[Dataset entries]
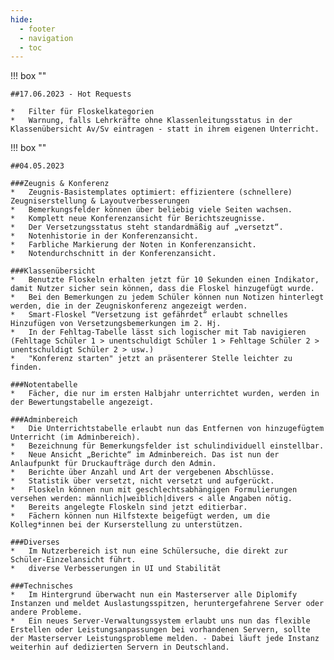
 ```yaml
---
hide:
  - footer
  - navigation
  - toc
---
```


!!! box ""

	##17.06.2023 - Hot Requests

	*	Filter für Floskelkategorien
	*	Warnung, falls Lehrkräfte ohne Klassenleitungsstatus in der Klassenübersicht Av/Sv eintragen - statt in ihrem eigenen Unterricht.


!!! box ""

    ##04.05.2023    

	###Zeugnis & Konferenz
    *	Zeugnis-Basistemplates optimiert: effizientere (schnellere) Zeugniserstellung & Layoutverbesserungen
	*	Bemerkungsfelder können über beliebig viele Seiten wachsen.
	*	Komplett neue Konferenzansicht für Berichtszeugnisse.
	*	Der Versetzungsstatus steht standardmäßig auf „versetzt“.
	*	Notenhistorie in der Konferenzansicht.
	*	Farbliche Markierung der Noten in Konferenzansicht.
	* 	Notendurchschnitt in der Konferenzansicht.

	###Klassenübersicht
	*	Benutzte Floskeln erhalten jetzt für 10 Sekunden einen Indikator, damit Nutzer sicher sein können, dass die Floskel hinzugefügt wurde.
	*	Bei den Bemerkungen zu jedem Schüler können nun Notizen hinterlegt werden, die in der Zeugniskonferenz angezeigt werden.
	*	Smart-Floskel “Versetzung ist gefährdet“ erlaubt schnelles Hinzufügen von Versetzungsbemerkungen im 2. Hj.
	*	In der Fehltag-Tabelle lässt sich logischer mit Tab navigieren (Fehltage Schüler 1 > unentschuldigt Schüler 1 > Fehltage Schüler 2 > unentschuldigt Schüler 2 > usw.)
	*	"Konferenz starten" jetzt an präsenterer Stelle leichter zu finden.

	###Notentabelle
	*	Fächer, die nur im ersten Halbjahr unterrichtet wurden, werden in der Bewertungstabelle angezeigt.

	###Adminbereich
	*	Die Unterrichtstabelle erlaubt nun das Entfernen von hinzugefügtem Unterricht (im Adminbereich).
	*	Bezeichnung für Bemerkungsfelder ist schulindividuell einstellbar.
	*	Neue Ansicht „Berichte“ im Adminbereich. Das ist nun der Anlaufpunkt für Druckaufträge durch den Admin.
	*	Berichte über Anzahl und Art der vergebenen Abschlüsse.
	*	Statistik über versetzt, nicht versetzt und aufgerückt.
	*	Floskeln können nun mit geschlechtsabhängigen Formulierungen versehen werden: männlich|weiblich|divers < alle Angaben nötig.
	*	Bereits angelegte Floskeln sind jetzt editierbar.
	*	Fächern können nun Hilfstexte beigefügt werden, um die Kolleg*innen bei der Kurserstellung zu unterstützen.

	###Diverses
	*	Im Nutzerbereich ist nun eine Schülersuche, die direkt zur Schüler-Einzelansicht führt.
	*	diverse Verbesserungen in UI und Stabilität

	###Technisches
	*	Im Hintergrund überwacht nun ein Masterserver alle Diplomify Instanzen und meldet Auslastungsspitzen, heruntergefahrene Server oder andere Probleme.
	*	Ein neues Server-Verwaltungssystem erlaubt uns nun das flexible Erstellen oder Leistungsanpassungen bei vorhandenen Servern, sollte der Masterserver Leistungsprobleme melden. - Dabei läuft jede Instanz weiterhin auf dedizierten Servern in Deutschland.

...

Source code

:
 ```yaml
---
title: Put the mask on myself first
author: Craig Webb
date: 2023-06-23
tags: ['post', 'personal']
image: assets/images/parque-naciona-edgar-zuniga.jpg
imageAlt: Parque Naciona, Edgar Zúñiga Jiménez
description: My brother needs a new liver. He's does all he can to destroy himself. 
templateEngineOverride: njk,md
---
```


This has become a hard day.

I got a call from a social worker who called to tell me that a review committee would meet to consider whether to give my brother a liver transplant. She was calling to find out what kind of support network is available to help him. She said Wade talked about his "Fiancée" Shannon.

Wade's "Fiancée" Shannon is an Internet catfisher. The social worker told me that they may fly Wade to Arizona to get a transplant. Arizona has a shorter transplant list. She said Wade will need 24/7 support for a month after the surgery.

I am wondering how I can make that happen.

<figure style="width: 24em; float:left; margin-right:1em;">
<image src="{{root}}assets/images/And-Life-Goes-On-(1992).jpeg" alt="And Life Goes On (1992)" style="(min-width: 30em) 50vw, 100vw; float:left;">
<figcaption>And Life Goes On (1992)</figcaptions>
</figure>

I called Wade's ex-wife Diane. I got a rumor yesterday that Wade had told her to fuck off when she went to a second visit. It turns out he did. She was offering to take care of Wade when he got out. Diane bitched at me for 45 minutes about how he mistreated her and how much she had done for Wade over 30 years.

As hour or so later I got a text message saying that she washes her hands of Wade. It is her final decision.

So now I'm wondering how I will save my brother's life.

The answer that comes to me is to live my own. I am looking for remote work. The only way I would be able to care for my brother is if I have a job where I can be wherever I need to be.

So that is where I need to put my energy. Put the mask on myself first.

-- Instructions for the task --
Working from the data above, extract solely the lines from the one containing "versetzt und aufgerückt." through the one containing "###Technisches", exactly as they appear, both included.

-- Answer to the exercise --
	*	Statistik über versetzt, nicht versetzt und aufgerückt.
	*	Floskeln können nun mit geschlechtsabhängigen Formulierungen versehen werden: männlich|weiblich|divers < alle Angaben nötig.
	*	Bereits angelegte Floskeln sind jetzt editierbar.
	*	Fächern können nun Hilfstexte beigefügt werden, um die Kolleg*innen bei der Kurserstellung zu unterstützen.

	###Diverses
	*	Im Nutzerbereich ist nun eine Schülersuche, die direkt zur Schüler-Einzelansicht führt.
	*	diverse Verbesserungen in UI und Stabilität

	###Technisches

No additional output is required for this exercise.